2. We’ve got roughly 20 years before the Boomer die-off starts, maybe sooner if Obamacare is fully implemented.
I think it’s because farm payrolls are determined by the season and crop yields and are generally unaffected by the state of the economy.
your demographics question is fascinating. this is a Ph.D thesis just waiting to happen. the short answer seems to me that the die off will be spread over 20-30 years with medical advances playing a large part. any flipping of the pyramid will depend on fertility rates and immigration. the more i ponder this, the more interesting it gets.
thanks.
It appears that of that 847K new jobs headline figure, only 10% are full-time jobs.
The Reps could be cynical and extend unemployment benefits from 99 weeks to 104 weeks. How could the Dems disagree ?
This will allow us to see exactly who is retired and who is discouraged.
The discouraged (and probably many of the retired) will temporarily return for 5 weeks of unemployment checks raising the unemployment number up to more realistic values.
” 1,200,000 Americans dropped out of the labor force last month ”
They wuz pushed!
Much as I like having more excuses to rag on Obama, the labour force numbers are not real. They’re a result of the switch from the 2000 census data to the 2010 census data – nobody actually observed a million plus people leaving the economy.
I think what Alsadius said is true.
Also, keep in mind that participation rate and unemployment rate are political numbers, not economic numbers. What really matters from an economic perspective is whether jobs are increasing or not.
If today’s numbers are accurate, this is cause for celebration (they are certainly fuzzy numbers though, with seasonality fudge factors thrown in on top of the census stuff).
The bottom line is, if jobs are growing, the economy is probably growing, and that is a good thing.
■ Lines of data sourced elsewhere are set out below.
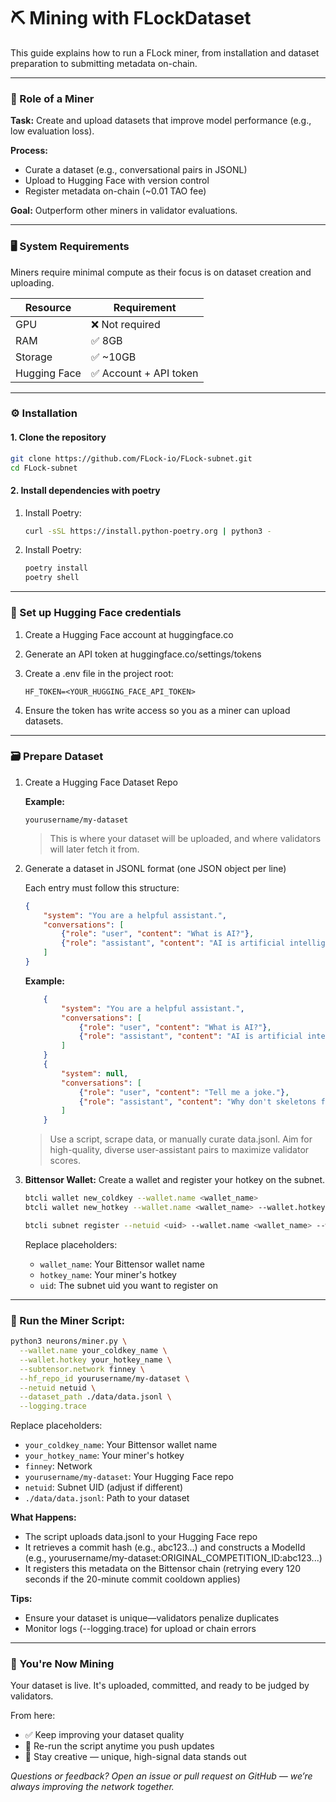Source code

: # ⛏️ Mining with FLockDataset

This guide explains how to run a FLock miner, from installation and dataset preparation to submitting metadata on-chain.

---
### 🎯 Role of a Miner

**Task:** Create and upload datasets that improve model performance (e.g., low evaluation loss).

**Process:**
- Curate a dataset (e.g., conversational pairs in JSONL)
- Upload to Hugging Face with version control
- Register metadata on-chain (~0.01 TAO fee)

**Goal:** Outperform other miners in validator evaluations.

---
### 🖥️ System Requirements
Miners require minimal compute as their focus is on dataset creation and uploading.

| Resource      | Requirement        |
|---------------|--------------------|
| GPU           | ❌ Not required     |
| RAM           | ✅ 8GB             |
| Storage       | ✅ ~10GB           |
| Hugging Face  | ✅ Account + API token |

---
### ⚙️ Installation

#### 1. Clone the repository

```bash
git clone https://github.com/FLock-io/FLock-subnet.git
cd FLock-subnet
```

#### 2. Install dependencies with poetry

1. Install Poetry: 

    ```bash
    curl -sSL https://install.python-poetry.org | python3 -
    ```

2. Install Poetry:

    ```bash
    poetry install
    poetry shell
    ```
---
### 🔐 Set up Hugging Face credentials

1. Create a Hugging Face account at huggingface.co
2. Generate an API token at huggingface.co/settings/tokens
3. Create a .env file in the project root:

    ```
    HF_TOKEN=<YOUR_HUGGING_FACE_API_TOKEN>
    ``` 

4. Ensure the token has write access so you as a miner can upload datasets.
---
### 🗃️ Prepare Dataset
1. Create a Hugging Face Dataset Repo
    
    **Example:** 
    ```text
    yourusername/my-dataset
    ```
    >This is where your dataset will be uploaded, and where validators will later fetch it from.
2. Generate a dataset in JSONL format (one JSON object per line)

    Each entry must follow this structure:

    ```json
    {
        "system": "You are a helpful assistant.",
        "conversations": [
            {"role": "user", "content": "What is AI?"},
            {"role": "assistant", "content": "AI is artificial intelligence."}
        ]
    }
    ```
    **Example:**

    ```json 
        {
            "system": "You are a helpful assistant.",
            "conversations": [
                {"role": "user", "content": "What is AI?"},
                {"role": "assistant", "content": "AI is artificial intelligence."}
            ]
        }
        {
            "system": null,
            "conversations": [
                {"role": "user", "content": "Tell me a joke."},
                {"role": "assistant", "content": "Why don't skeletons fight? They don't have guts."}
            ]
        }
    ```
    > Use a script, scrape data, or manually curate data.jsonl. Aim for high-quality, diverse user-assistant pairs to maximize validator scores.

3. **Bittensor Wallet:** 
Create a wallet and register your hotkey on the subnet. 
    ```bash
    btcli wallet new_coldkey --wallet.name <wallet_name>
    btcli wallet new_hotkey --wallet.name <wallet_name> --wallet.hotkey <hotkey_name>

    btcli subnet register --netuid <uid> --wallet.name <wallet_name> --wallet.hotkey <hotkey_name>
    ```
    Replace placeholders:
    - `wallet_name`: Your Bittensor wallet name
    - `hotkey_name`: Your miner's hotkey
    - `uid`: The subnet uid you want to register on

---
### 🚀 Run the Miner Script:

```bash
python3 neurons/miner.py \
  --wallet.name your_coldkey_name \
  --wallet.hotkey your_hotkey_name \
  --subtensor.network finney \
  --hf_repo_id yourusername/my-dataset \
  --netuid netuid \
  --dataset_path ./data/data.jsonl \
  --logging.trace
```

Replace placeholders:
- `your_coldkey_name`: Your Bittensor wallet name
- `your_hotkey_name`: Your miner's hotkey
- `finney`: Network
- `yourusername/my-dataset`: Your Hugging Face repo
- `netuid`: Subnet UID (adjust if different)
- `./data/data.jsonl`: Path to your dataset

**What Happens:**
- The script uploads data.jsonl to your Hugging Face repo
- It retrieves a commit hash (e.g., abc123...) and constructs a ModelId (e.g., yourusername/my-dataset:ORIGINAL_COMPETITION_ID:abc123...)
- It registers this metadata on the Bittensor chain (retrying every 120 seconds if the 20-minute commit cooldown applies)

**Tips:**
- Ensure your dataset is unique—validators penalize duplicates
- Monitor logs (--logging.trace) for upload or chain errors

---
### 🎉 You're Now Mining

Your dataset is live. It's uploaded, committed, and ready to be judged by validators.

From here:

- ✅ Keep improving your dataset quality
- 🔁 Re-run the script anytime you push updates
- 🧠 Stay creative — unique, high-signal data stands out


_Questions or feedback? Open an issue or pull request on GitHub — we’re always improving the network together._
If folks are dropping out of the work force, because of retirement, moving back to Mexico, going Galt, or whatever, that is a different factor altogether, and it will drive the unemployment number up. Also, an increase in population will drive those numbers in a negative direction.
Those are important social/political issues, but don’t let them blind your investment decisions.
Yeah, the 1.2 million number is just due to a population adjustment, as The American Spectator explains here: http://spectator.org/blog/2012/02/03/participation-rate-issue-less
The huge number shift is due to an annual adjustment.
See Maxed-Out Mama’s post
http://maxedoutmama.blogspot.com/2012/02/january-employment-2012.html
in which she notes “… every January the population basis is adjusted for the Household Survey … This introduces discontinuities … In the next two months it will all smooth out and the running totals will become comparable again.”
So — no panic on this one. Not yet, anyway.